# TABLE OF CONTENTS:
---
* [Notebook Summary](#Notebook-Summary)
* [Setup](#Setup)
    * [Notebook Parameters](#Notebook-Parameters)
    * [Connect to Workspace](#Connect-to-Workspace)
* [Compute Target](#Compute-Target)
* [Pipeline Run Configuration & Environment](#Pipeline-Run-Configuration-&-Environment)
* [Pipeline Inputs](#Pipeline-Inputs)
* [Create Pipeline](#Create-Pipeline)
    * [Training Step](#Training-Step)
    * [Evaluate Step](#Evaluate-Step)
    * [Register Step](#Register-Step)
* [Publish Pipeline](#Publish-Pipeline)
* [Run Pipeline](#Run-Pipeline)
* [Resource Clean Up](#Resource-Clean-Up)
---

# Notebook Summary

In this notebook, an Azure Machine Learning (AML) training / retraining pipeline will be built and published. After building and publishing the pipeline, a REST endpoint can be used to trigger the pipeline from any HTTP library on any platform. This pipeline will be used in the MlOps process for continuous model retraining, e.g. when data or model drift is detected or in general when the model should be retrained. A pipeline gives a more operationalizable way of training than a script run (which was used for original model training in the `02_model_training` notebook) as it can be easily automated and run based on triggers. It also allows for chaining of different steps that can then be executed sequentially. In general, machine learning pipelines help to optimize the workflow in terms of speed, portability and reuse.
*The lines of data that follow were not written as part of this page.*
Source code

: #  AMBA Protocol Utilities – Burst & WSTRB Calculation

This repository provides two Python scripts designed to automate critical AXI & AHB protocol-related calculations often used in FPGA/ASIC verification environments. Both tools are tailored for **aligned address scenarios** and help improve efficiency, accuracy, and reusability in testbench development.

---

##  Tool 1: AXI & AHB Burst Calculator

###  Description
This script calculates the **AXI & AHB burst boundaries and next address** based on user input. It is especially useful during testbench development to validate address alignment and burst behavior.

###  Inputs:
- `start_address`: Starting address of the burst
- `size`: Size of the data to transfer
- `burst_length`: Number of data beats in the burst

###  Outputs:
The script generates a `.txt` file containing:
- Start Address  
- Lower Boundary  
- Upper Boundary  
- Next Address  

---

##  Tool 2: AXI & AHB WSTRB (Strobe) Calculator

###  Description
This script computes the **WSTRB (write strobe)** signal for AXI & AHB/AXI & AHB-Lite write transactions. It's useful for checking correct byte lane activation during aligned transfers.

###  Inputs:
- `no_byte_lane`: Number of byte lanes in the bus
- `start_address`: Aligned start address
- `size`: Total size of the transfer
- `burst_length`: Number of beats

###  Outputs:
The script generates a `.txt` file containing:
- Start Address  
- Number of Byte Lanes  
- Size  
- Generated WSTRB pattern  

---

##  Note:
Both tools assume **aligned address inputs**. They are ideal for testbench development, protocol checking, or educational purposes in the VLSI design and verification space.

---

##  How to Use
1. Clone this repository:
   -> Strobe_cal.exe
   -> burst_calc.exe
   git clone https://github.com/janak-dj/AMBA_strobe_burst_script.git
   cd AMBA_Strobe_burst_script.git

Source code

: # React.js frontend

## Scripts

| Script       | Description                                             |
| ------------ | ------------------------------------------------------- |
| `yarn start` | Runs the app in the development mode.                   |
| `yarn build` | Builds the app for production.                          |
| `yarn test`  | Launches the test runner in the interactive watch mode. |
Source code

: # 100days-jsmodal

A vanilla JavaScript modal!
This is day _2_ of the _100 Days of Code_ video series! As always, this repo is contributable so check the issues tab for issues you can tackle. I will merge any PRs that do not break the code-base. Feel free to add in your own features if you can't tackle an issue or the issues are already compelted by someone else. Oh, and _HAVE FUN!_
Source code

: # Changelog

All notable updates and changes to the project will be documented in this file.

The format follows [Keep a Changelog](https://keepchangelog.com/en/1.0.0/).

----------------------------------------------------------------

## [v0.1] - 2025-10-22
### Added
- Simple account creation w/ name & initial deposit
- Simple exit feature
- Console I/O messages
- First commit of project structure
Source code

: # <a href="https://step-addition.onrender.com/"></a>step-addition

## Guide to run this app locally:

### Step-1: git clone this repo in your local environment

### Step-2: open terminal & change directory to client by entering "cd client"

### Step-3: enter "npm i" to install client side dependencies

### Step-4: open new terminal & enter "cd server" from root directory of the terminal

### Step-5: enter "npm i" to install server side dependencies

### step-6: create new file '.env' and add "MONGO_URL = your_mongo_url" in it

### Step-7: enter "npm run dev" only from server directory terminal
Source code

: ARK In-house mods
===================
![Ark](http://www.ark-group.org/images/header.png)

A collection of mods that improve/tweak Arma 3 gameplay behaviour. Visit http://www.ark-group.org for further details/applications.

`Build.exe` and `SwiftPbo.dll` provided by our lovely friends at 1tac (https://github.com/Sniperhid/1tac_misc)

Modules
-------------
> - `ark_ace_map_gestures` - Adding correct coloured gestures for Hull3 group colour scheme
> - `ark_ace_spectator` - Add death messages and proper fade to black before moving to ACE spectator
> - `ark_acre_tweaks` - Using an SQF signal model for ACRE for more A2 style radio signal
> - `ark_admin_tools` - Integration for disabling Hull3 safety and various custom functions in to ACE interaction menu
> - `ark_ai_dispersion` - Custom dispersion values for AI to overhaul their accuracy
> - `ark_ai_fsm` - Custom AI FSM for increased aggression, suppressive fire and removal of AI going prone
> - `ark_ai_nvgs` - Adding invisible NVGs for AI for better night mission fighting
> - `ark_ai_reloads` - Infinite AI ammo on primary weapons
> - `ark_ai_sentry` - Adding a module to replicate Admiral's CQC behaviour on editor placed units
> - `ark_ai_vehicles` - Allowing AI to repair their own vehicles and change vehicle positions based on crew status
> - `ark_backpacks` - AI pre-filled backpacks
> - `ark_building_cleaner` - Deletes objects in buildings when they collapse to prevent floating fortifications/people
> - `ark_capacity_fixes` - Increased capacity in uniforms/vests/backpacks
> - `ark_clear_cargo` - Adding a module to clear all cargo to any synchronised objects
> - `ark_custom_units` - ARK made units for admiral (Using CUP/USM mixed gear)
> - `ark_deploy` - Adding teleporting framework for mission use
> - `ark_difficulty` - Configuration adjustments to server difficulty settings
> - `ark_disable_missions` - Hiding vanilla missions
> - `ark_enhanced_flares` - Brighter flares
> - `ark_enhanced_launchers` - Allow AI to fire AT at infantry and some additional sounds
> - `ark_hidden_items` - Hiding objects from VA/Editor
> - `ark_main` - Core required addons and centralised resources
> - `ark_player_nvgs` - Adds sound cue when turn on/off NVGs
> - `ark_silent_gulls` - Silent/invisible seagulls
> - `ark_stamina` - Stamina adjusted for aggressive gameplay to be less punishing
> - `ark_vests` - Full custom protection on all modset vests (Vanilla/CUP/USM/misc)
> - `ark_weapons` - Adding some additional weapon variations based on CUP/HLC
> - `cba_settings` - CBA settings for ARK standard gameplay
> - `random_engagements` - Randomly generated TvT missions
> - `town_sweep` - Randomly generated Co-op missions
The training / retraining pipeline built in this notebook will consist of three different steps that are executed sequentially:
- Model training using the same code for training as in the `02_model_training` notebook
- Model evaluation (comparing the newly trained model with the model currently in production or with a manual threshold)
- Model registration (registering the newly trained model to the AML workspace based on the outcomes of the model evaluation)

Check out the [AML Documentation](https://docs.microsoft.com/en-us/azure/machine-learning/how-to-create-machine-learning-pipelines) for more info on how to build pipelines in general.

# Setup

In [1]:
# Import libraries
import azureml
from azureml.core import Dataset, Datastore, Environment, Experiment, Workspace
from azureml.core.compute import AmlCompute, ComputeTarget
from azureml.core.compute_target import ComputeTargetException
from azureml.core.runconfig import RunConfiguration
from azureml.pipeline.core import Pipeline, PipelineData, PublishedPipeline
from azureml.pipeline.core.graph import PipelineParameter
from azureml.pipeline.steps import PythonScriptStep

print("SDK version:", azureml.core.VERSION)

SDK version: 1.20.0


### Notebook Parameters

In [2]:
# Define the name of the remote compute target cluster
cluster_name = "gpu-cluster"

# Define the name of the training environment created in the 00_environment_setup notebook
env_name = "stanford-dogs-train-env"

# Determine whether the pipeline training run should be evaluated before model registration
run_evaluation = True

# Define the pipeline endpoint name
pipeline_name = "dog_clf_model_training_pipeline"

# Define the pipeline endpoint version
pipeline_version = "1.ß"

# Define the model_name
model_name = "dog_clf_model"

# Define the experiment name
experiment_name = "stanford_dogs_classifier_train"

### Connect to Workspace

In order to connect and communicate with the AML workspace, a workspace object needs to be instantiated using the AML SDK.

In [3]:
# Connect to the AML workspace
ws = Workspace.from_config()

# Compute Target

Retrieve a remote compute target to run the pipeline experiments on. The below code will first check whether a compute target with name **cluster_name** (defined in the [Notebook Parameters](#Notebook-Parameters) section) already exists and if it does, will retrieve it. Otherwise it will create a new compute cluster.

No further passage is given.